Koop v. Lehman
This text of 105 F. App'x 935 (Koop v. Lehman) is published on Counsel Stack Legal Research, covering Court of Appeals for the Ninth Circuit primary law. Counsel Stack provides free access to over 12 million legal documents including statutes, case law, regulations, and constitutions.
Opinion
MEMORANDUM
James Koop appeals the district court’s [936]*936denial of his petition for habeas corpus, which was filed on a 28 U.S.C. § 2254 form, and which the district court determined to be a § 2254 petition. We affirm the district court.
Koop was granted a certificate of appealability (“COA”) on three issues: (1) whether 28 U.S.C. § 2241, rather than 28 U.S.C. § 2254, applies to his petition; (2) whether the 2000 prison disciplinary proceedings violated his First Amendment rights; and (3) whether the district court was correct in its Teague analysis.1 A COA is a jurisdictional requirement,2 and it “may issue ... only if the applicant has made a substantial showing of the denial of a constitutional right.”3 Although Ninth Circuit Rule 22-1 allows for a petitioner to broaden a COA, Koop did not make any motions to do so. Moreover, he has not made a substantial showing that, in the issues he briefed that were not included in the COA, any constitutional rights were denied.

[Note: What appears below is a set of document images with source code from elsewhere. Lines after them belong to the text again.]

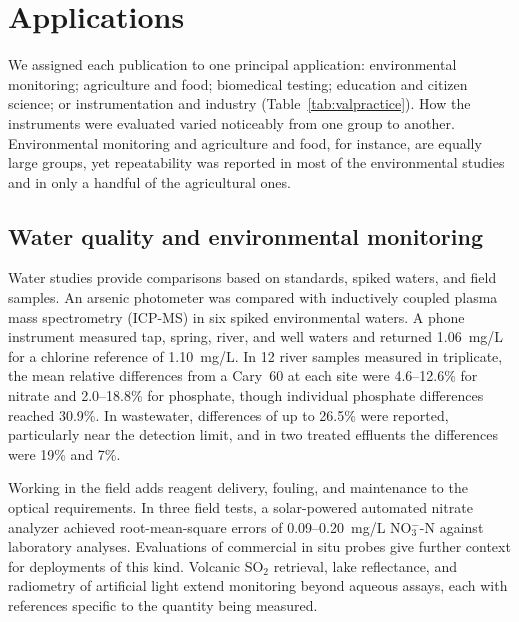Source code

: \section{Applications}\label{sec:applications}

We assigned each publication to one principal application: environmental monitoring; agriculture and food; biomedical testing; education and citizen science; or instrumentation and industry (Table~\ref{tab:valpractice}). How the instruments were evaluated varied noticeably from one group to another. Environmental monitoring and agriculture and food, for instance, are equally large groups, yet repeatability was reported in most of the environmental studies and in only a handful of the agricultural ones.

\subsection{Water quality and environmental monitoring}

Water studies provide comparisons based on standards, spiked waters, and field samples. An arsenic photometer was compared with inductively coupled plasma mass spectrometry (ICP-MS) in six spiked environmental waters.\citep{awasthi2023portable} A phone instrument measured tap, spring, river, and well waters and returned 1.06~mg/L for a chlorine reference of 1.10~mg/L.\citep{sargazi2020application} In 12 river samples measured in triplicate, the mean relative differences from a Cary~60 at each site were 4.6--12.6\% for nitrate and 2.0--18.8\% for phosphate, though individual phosphate differences reached 30.9\%.\citep{cirrone2025low} In wastewater, differences of up to 26.5\% were reported, particularly near the detection limit,\citep{silva2022smartphone} and in two treated effluents the differences were 19\% and 7\%.\citep{booysen2021water}

Working in the field adds reagent delivery, fouling, and maintenance to the optical requirements. In three field tests, a solar-powered automated nitrate analyzer achieved root-mean-square errors of 0.09--0.20~mg/L NO$_3^-$-N against laboratory analyses.\citep{bulusu2024technical} Evaluations of commercial in situ probes give further context for deployments of this kind.\citep{zhu2021assessment} Volcanic SO$_2$ retrieval,\citep{wilkes2017low,wilkes2019pispec} lake reflectance,\citep{jechow2024characterizing} and radiometry of artificial light\citep{troscianko2023osprad} extend monitoring beyond aqueous assays, each with references specific to the quantity being measured.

Koop’s argument that 28 U.S.C. § 2241 should govern his petition is foreclosed by White v. Lambert,4 Under White, 28 U.S.C. “ § 2254 is the exclusive avenue for a state court prisoner to challenge the constitutionality of his detention,” even when the petition challenges only the execution of the sentence and not the underlying conviction itself.5 The district court was correct to analyze Koop’s petition under § 2254.
Koop filed a personal restraint petition in Washington state court arguing that his First Amendment rights had been violated during the 2000 prison disciplinary proceedings. The last reasoned state court decision, which rejected Koop’s argument, was not “contrary to, or ... an unreasonable application of’6 Turner v. Safley
The third issue in the COA was whether the district court properly applied Teague in its analysis of “appellant’s due process challenge to the standard of proof.” Koop’s challenge was to the “any evidence” standard used in the 1993 prison disciplinary proceedings, in which, under Washington Administrative Code § 137-28-260(602), authorities determined that his “water stick” was a weapon. Because Koop does not have a “ ‘legitimate excuse’ ” for failing to raise this issue in the § 2254 habeas petition he filed in 1997, he cannot raise it now.8 We therefore need not decide whether the district court’s Teague analysis relating to the 2000 proceedings was correct.
AFFIRMED.
This disposition is not appropriate for publication and may not be cited to or by the [936]*936courts of this circuit except as provided by Ninth Circuit Rule 36-3.